Although he doesn't have a single working muscle in his skinny legs because of the invention of braces makes it half way up. Now, my friend faces the challenge of getting up the rest of the way. It is a challenge since his back is still limply arched, and his trunk is deadweight in being almost as weak as his legs. So as in the fourth figure, he grabs one of his crutches and plants it up side down. This enables him to push his upper body up a little bit. Then, he reaches for his second crutch.

Jamie's left arm pushes himself up further. This helps him to plant his other crutch so he can climb up more. Inch by inch, he climbs further using his crutches as a ladder.
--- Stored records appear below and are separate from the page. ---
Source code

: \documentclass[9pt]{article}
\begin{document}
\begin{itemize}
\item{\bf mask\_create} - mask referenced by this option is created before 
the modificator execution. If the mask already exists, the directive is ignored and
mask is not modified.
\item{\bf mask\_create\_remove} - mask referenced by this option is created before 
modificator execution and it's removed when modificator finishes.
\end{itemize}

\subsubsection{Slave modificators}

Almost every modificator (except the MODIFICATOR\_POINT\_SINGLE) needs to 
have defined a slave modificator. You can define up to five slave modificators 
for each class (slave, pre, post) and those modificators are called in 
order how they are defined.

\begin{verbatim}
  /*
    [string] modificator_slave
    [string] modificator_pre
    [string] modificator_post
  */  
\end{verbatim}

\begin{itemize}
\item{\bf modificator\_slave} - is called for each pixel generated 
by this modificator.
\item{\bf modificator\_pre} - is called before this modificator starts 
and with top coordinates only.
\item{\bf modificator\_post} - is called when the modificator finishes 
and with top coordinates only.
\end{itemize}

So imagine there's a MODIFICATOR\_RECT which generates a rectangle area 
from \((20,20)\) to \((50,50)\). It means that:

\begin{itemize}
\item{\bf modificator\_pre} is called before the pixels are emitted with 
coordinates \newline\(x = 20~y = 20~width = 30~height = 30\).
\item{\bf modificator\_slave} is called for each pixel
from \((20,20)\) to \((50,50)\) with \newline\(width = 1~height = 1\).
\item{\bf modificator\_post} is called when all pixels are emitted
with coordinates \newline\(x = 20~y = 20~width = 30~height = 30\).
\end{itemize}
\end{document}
He then sticks his crutch under his armpit for more stable support. Next, he turns the other one right side up so he can climb further as in the second to the last painting. Though he is almost all the way up, his limply arched back and stomach still sags to the law of gravity. As in the whole mural, his buffed and muscular upper body is contrasted with his weak lifeless thin legs.

But Jamie makes it all the way up and stands as in the last figure. He is ready to walk by raising and swinging his legs, in front of his crutches for a step. He pushes his body forward with his crutches and brings them in front to repeat the amazingly rapid ongoing cycle that he does naturally and effortlessly.

This mural would be perfect in a lobby of a doctor's office or a rehabilitation facility.